Ali el-Hatib Siyonist rejimin güney Lübnan'dan çekildikten sonraki gelişmelerin sonuçlarına atıfta bulunarak şunları ekledi: Bu yenilginin ardından Siyonist düşman, önceki yenilgisinin intikamını almak için bir kez daha Lübnan'la savaşa girdi; böylece 2000'de kaybettiği hayranlık, ihtişam ve pratikte zaferlerini yeniden kazanmayı umdu. 2000 ve 2006’da Siyonist Düşmanla Yüzleşmek, Arap, İslam ve Filistin milletlerine aktif direniş seçeneğine geri dönme olanağı verdi ve bu şekilde İslam Devrimi'nin zaferinin gölgesinde yeni bir Filistin direniş nesli oluştu. Öyle ki bugün Aksa Tufanı gibi bir operasyonu düzenleme cesareti ve gücü kazanmış, Gazze'ye komşu Siyonist yerleşimlere ve işgal altındaki toprakların derinliklerindeki İsrail yerleşimlerine sızmış ve savaşı işgal altındaki bölgelere ilerletmeyi başarmıştır.

Şeyh Ali el-Hatib, Aksa Tufanı’nda elde edilen başarıları şöyle anlattı: Bu operasyondan sonra geçmişe dönmek mümkün değil.

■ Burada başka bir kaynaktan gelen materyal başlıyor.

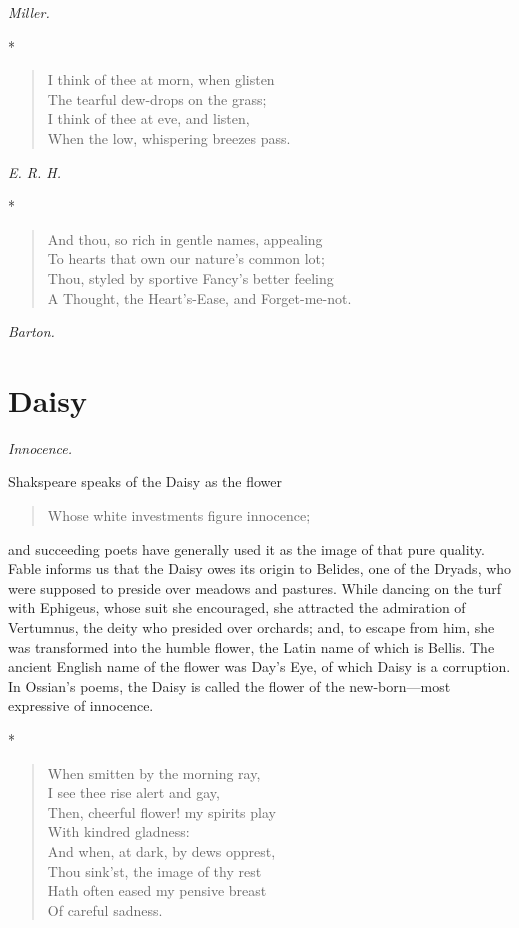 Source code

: \documentclass[11pt,twoside]{article}
\newcommand\flower[2]{\section*{#1}\addcontentsline{toc}{section}{#1}%
  \noindent\textit{#2.}\par\medskip}
\newcommand\stars{\begin{center}*\quad*\quad*\end{center}}
\newcommand\by[1]{\par\hfill\textit{#1}\par}
\begin{document}
\by{Miller.}

\stars

\begin{verse}
I think of thee at morn, when glisten\\
\quad The tearful dew-drops on the grass;\\
I think of thee at eve, and listen,\\
\quad When the low, whispering breezes pass.
\end{verse}

\by{E. R. H.}

\stars

\begin{verse}
And thou, so rich in gentle names, appealing\\
\quad To hearts that own our nature’s common lot;\\
Thou, styled by sportive Fancy’s better feeling\\
\quad A Thought, the Heart’s-Ease, and Forget-me-not.
\end{verse}

\by{Barton.}

\flower{Daisy}{Innocence}

Shakspeare speaks of the Daisy as the flower

\begin{verse}
Whose white investments figure innocence;
\end{verse}

and succeeding poets have generally used it as the image of that pure quality. Fable informs us that the Daisy owes its origin to Belides, one of the Dryads, who were supposed to preside over meadows and pastures. While dancing on the turf with Ephigeus, whose suit she encouraged, she attracted the admiration of Vertumnus, the deity who presided over orchards; and, to escape from him, she was transformed into the humble flower, the Latin name of which is Bellis. The ancient English name of the flower was Day’s Eye, of which Daisy is a corruption. In Ossian’s poems, the Daisy is called the flower of the new-born---most expressive of innocence.

\stars

\begin{verse}
When smitten by the morning ray,\\
I see thee rise alert and gay,\\
Then, cheerful flower! my spirits play\\
\quad With kindred gladness:\\
And when, at dark, by dews opprest,\\
Thou sink’st, the image of thy rest\\
Hath often eased my pensive breast\\
\quad Of careful sadness.
\end{verse}
\end{document}
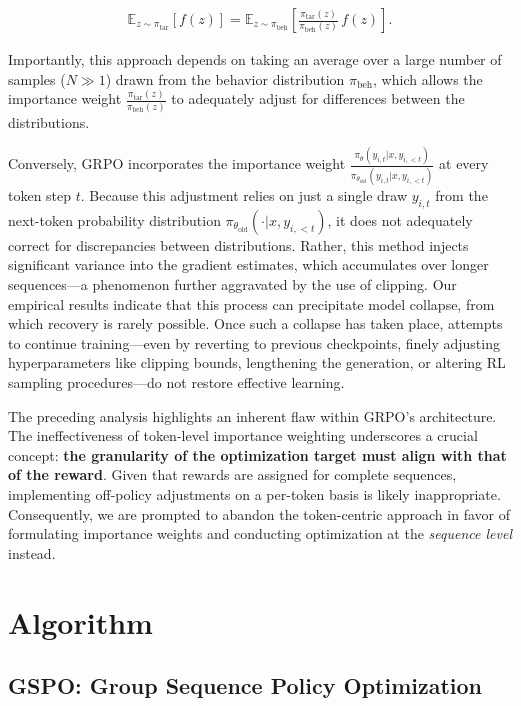 \begin{align}
\mathbb{E}_{z \sim \pi_\text{tar}} \left[ f(z) \right] = \mathbb{E}_{z \sim \pi_\text{beh}} \left[ \frac{ \pi_\text{tar} (z) }{ \pi_\text{beh} (z)} \, f(z) \right].
\end{align}

Importantly, this approach depends on taking an average over a large number of samples ($N \gg 1$) drawn from the behavior distribution $\pi_\text{beh}$, which allows the importance weight $\frac{ \pi_\text{tar} (z) }{ \pi_\text{beh} (z)}$ to adequately adjust for differences between the distributions.

Conversely, GRPO incorporates the importance weight $\frac{ \pi_{\theta} (y_{i,t} | x, y_{i,<t}) }{ \pi_{\theta_\text{old}} (y_{i,t} | x,y_{i,<t})}$ at every token step $t$. Because this adjustment relies on just a single draw $y_{i,t}$ from the next-token probability distribution $\pi_{\theta_\text{old}}( \cdot | x, y_{i, <t})$, it does not adequately correct for discrepancies between distributions. Rather, this method injects significant variance into the gradient estimates, which accumulates over longer sequences—a phenomenon further aggravated by the use of clipping. Our empirical results indicate that this process can precipitate model collapse, from which recovery is rarely possible. Once such a collapse has taken place, attempts to continue training—even by reverting to previous checkpoints, finely adjusting hyperparameters like clipping bounds, lengthening the generation, or altering RL sampling procedures—do not restore effective learning.

The preceding analysis highlights an inherent flaw within GRPO’s architecture. The ineffectiveness of token-level importance weighting underscores a crucial concept: \textbf{the granularity of the optimization target must align with that of the reward}. Given that rewards are assigned for complete sequences, implementing off-policy adjustments on a per-token basis is likely inappropriate. Consequently, we are prompted to abandon the token-centric approach in favor of formulating importance weights and conducting optimization at the \textit{sequence level} instead.

\section{Algorithm}

\subsection{GSPO: Group Sequence Policy Optimization}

Artık geri çekilen Siyonist rejim çünkü bundan önce Siyonistler diğer İslam ve Arap ülkelerinin ve komşu ülkelerin topraklarında savaşıyorlardı ama artık geri çekilmiş durumda.

Lübnan Şiileri Yüksek Meclisi Başkan Yardımcısı, Siyonist rejimin Gazze Şeridi'ndeki suçlarını anlatırken şunları söyledi:  Bugün Filistin'de Siyonist rejimin askerlerinin işledikleri suçlar, aslında bu rejimin temellerine sızan korkunun yarattığı çılgınlıktır.

Ali el-Hatib, Siyonist rejimi gerileyen ve çöken bir sistem olarak değerlendirdi ve Allah'ın izniyle, Filistin direnişinin paha biçilemez şehitlerinin kanlarının gölgesinde bugüne kadar başardıklarının, tüm Filistin ulusunun ve topraklarının özgürlüğü, onuru ve izzetini gerçekliğe kavuşturacağını dile getirdi.

Şeyh Ali el-Hatib: 'Batı dünyasının, İslam dünyasını ve Arap ülkelerini onlarca yıldır mezhep çatışmalarının ortasında bırakarak meşgul etmesinden sonra bugün Filistin meselesi bir kez daha önemli bir mesele haline gelmiş olup, tüm İslam alemi Filistin milletinin arkasındadır' ifadelerini kullandı.

 Ali el-Hatib konuşmasının son bölümünde şunları ekledi: Kısıtlı kaynaklara ve yıllarca süren zorlu savaşlara rağmen Amerika'ya karşı çıkan kahraman Yemenli Mücahitlere selamlarımı iletmeyi gerekli görüyorum çünkü Ensarullah'ın Kızıldeniz'de Amerikan ve İsrail gemilerini hedef alması Amerika'nın ihtişamının çöktüğünü gösterdi. Dünya halklarının gözünde bugünkü savaş İsrail'le değil, tüm Batı dünyasıyla bir savaş anlamına geliyor.